Figure 5b: Wine exports from India (2002-2014).
Wine imports

Current Indian reported trade data suggests that the top three wine suppliers to India are France, Australia, and Italy and wine imports from “New World” wine countries is growing especially for Australian, American, South African and New Zealand products while imports from France and Italy have fallen [7]. After the setbacks of 2001 and 2008 due to the ban on imported wines and Mumbai terror attacks, there was a huge drop in Indian wine imports. Sales of imported wine are through hospitality (63%) and retail (30%) sectors, the two major marketing segments [17]. There was an increase in wine imports since 2009 and reaching a high of 44,000 hL in 2011 and are on pace to match that level in 2012 [7]. The Indian Ministry of Commerce reports the wine imports in 2013 equaled nearly 4 ML and totaled almost US $25 million. In the first seven months of 2014, imports were just over 1.7 ML and have totaled just over US $10 million. In comparison with the first seven months of 2013, import volumes and values were down by over 27% and 28% respectively [9] (Figures 6a-6c). Lower domestic production and persistent promotion efforts appear to be yielding results for imported wines.

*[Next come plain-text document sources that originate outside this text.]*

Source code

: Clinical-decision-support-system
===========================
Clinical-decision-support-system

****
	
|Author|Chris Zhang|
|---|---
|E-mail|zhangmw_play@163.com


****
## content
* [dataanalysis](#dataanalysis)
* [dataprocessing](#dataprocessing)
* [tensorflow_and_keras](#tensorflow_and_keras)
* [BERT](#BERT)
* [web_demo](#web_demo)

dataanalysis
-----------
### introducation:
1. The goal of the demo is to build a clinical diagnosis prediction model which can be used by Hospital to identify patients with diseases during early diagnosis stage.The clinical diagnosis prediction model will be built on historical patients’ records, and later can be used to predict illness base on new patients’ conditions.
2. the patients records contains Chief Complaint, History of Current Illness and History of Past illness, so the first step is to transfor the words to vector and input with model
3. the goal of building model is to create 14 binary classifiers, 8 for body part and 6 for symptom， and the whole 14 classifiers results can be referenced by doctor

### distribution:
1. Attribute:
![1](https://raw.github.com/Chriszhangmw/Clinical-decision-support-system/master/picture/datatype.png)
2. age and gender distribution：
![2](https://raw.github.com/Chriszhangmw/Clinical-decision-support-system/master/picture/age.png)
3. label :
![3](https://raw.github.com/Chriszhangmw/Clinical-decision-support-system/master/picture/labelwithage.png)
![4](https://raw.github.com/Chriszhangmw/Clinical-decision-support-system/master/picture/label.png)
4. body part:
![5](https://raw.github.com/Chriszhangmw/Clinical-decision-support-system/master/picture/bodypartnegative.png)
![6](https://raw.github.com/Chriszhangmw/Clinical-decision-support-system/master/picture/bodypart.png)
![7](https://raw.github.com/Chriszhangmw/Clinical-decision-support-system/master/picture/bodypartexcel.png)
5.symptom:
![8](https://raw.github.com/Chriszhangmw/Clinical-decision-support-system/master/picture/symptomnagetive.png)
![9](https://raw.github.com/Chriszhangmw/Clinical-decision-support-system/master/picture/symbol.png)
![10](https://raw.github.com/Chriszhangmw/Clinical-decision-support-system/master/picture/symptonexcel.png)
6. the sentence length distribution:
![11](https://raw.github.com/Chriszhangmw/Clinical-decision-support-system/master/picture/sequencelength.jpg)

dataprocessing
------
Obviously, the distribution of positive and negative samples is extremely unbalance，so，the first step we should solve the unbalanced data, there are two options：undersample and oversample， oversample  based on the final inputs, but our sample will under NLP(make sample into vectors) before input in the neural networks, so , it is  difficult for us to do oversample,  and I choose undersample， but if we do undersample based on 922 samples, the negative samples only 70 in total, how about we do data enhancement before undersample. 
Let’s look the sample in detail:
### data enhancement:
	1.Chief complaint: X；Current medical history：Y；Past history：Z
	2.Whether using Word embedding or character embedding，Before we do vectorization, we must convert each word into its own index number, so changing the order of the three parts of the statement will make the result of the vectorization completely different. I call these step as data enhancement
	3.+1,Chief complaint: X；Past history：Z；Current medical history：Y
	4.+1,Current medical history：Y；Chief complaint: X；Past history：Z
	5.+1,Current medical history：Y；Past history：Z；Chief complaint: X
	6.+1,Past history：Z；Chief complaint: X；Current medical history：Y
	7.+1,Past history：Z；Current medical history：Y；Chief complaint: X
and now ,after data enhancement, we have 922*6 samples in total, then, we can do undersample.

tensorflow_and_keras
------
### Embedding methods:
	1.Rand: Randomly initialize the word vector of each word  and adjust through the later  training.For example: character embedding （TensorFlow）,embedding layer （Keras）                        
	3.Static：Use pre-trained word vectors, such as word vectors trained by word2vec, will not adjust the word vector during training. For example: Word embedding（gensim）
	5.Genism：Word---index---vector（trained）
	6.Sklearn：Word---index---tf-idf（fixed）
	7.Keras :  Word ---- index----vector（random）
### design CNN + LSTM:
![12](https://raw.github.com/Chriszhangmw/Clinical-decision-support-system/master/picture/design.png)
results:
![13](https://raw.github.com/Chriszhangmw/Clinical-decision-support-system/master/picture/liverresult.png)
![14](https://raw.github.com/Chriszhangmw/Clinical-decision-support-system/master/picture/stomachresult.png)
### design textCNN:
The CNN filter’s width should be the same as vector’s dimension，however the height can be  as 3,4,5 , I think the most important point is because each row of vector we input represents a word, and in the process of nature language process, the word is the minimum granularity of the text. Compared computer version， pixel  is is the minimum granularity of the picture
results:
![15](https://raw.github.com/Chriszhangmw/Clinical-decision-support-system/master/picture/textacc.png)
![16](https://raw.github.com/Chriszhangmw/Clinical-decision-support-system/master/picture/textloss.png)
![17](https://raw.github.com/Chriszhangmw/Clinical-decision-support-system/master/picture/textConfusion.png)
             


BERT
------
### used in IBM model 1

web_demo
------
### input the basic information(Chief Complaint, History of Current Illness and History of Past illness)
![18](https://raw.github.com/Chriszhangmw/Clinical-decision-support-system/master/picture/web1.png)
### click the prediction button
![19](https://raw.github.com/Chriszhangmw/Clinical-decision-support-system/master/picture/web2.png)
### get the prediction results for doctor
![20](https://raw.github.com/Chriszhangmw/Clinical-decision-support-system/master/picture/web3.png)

Figure 6a: Wine imports by India (2003-2014) [6-8].
Figure 6b: Wine imports by India.
Figure 6c: Wine imports by India. 


The budding Indian wine market has witnessed promising growth in the last five years. But, there are still lot more exciting challenges to face ahead. The Indian market and research institutes should concentrate on storage, transport facilities, wine exports, promotion through media campaigns and wine festivals, environmental issues regarding agrichemical usage, genetic resources and improvement, production technology, plant health management, pre and postharvest technology, cascading effect due to climatic changes on grape cultivation, grape juice composition, yeast ecology of wine production, fermentation kinetics and wine character. The Indian government has identified wine as a booming and blooming sector and has extended support in terms of subsidizing processing facilities and reducing VAT. The government should support research and development and encourage educational institutes to practice wine biotechnology for the genetic improvement of grape wines, wine yeasts and wine bacteria.

Indian wine has travelled a long adventurous way through time from Persia, Europe, Mughals, Portugal and Britain to India. The fledgling Indian wine market is ready to claim its deserving place in the colorful global wine market.